------ Data shown
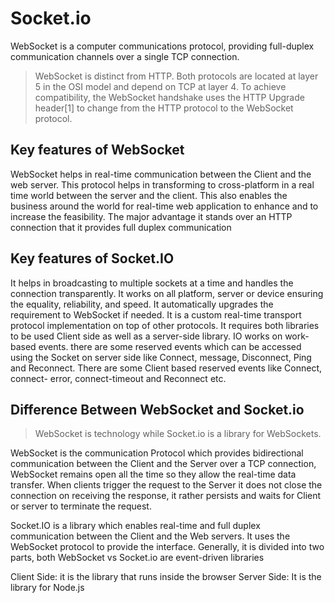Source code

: # Socket.io
WebSocket is a computer communications protocol, providing full-duplex communication channels over a single TCP connection.
> WebSocket is distinct from HTTP. Both protocols are located at layer 5 in the OSI model and depend on TCP at layer 4.
> To achieve compatibility, the WebSocket handshake uses the HTTP Upgrade header[1] to change from the HTTP protocol to the WebSocket protocol.

## Key features of WebSocket 

WebSocket helps in real-time communication between the Client and the web server.
This protocol helps in transforming to cross-platform in a real time world between the server and the client.
This also enables the business around the world for real-time web application to enhance and to increase the feasibility.
The major advantage it stands over an HTTP connection that it provides full duplex communication

## Key features of Socket.IO
It helps in broadcasting to multiple sockets at a time and handles the connection transparently.
It works on all platform, server or device ensuring the equality, reliability, and speed.
It automatically upgrades the requirement to WebSocket if needed.
It is a custom real-time transport protocol implementation on top of other protocols.
It requires both libraries to be used Client side as well as a server-side library.
IO works on work-based events. there are some reserved events which can be accessed using the Socket on server side like Connect, message, Disconnect, Ping and Reconnect.
There are some Client based reserved events like Connect, connect- error, connect-timeout and Reconnect etc.

## Difference Between WebSocket and Socket.io

> WebSocket is technology while Socket.io is a library for WebSockets.

WebSocket is the communication Protocol which provides bidirectional communication between the Client and the Server over a TCP connection, WebSocket remains open all the time so they allow the real-time data transfer. When clients trigger the request to the Server it does not close the connection on receiving the response, it rather persists and waits for Client or server to terminate the request.

Socket.IO is a library which enables real-time and full duplex communication between the Client and the Web servers. It uses the WebSocket protocol to provide the interface. Generally, it is divided into two parts, both WebSocket vs Socket.io are event-driven libraries

Client Side: it is the library that runs inside the browser
Server Side: It is the library for Node.js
------------
▶ Problem requirements:
Word for word, repeat the data above with the pictures left out.

▶ Solution:
Source code

: # Socket.io
WebSocket is a computer communications protocol, providing full-duplex communication channels over a single TCP connection.
> WebSocket is distinct from HTTP. Both protocols are located at layer 5 in the OSI model and depend on TCP at layer 4.
> To achieve compatibility, the WebSocket handshake uses the HTTP Upgrade header[1] to change from the HTTP protocol to the WebSocket protocol.

## Key features of WebSocket 

WebSocket helps in real-time communication between the Client and the web server.
This protocol helps in transforming to cross-platform in a real time world between the server and the client.
This also enables the business around the world for real-time web application to enhance and to increase the feasibility.
The major advantage it stands over an HTTP connection that it provides full duplex communication

## Key features of Socket.IO
It helps in broadcasting to multiple sockets at a time and handles the connection transparently.
It works on all platform, server or device ensuring the equality, reliability, and speed.
It automatically upgrades the requirement to WebSocket if needed.
It is a custom real-time transport protocol implementation on top of other protocols.
It requires both libraries to be used Client side as well as a server-side library.
IO works on work-based events. there are some reserved events which can be accessed using the Socket on server side like Connect, message, Disconnect, Ping and Reconnect.
There are some Client based reserved events like Connect, connect- error, connect-timeout and Reconnect etc.

## Difference Between WebSocket and Socket.io

> WebSocket is technology while Socket.io is a library for WebSockets.

WebSocket is the communication Protocol which provides bidirectional communication between the Client and the Server over a TCP connection, WebSocket remains open all the time so they allow the real-time data transfer. When clients trigger the request to the Server it does not close the connection on receiving the response, it rather persists and waits for Client or server to terminate the request.

Socket.IO is a library which enables real-time and full duplex communication between the Client and the Web servers. It uses the WebSocket protocol to provide the interface. Generally, it is divided into two parts, both WebSocket vs Socket.io are event-driven libraries

Client Side: it is the library that runs inside the browser
Server Side: It is the library for Node.js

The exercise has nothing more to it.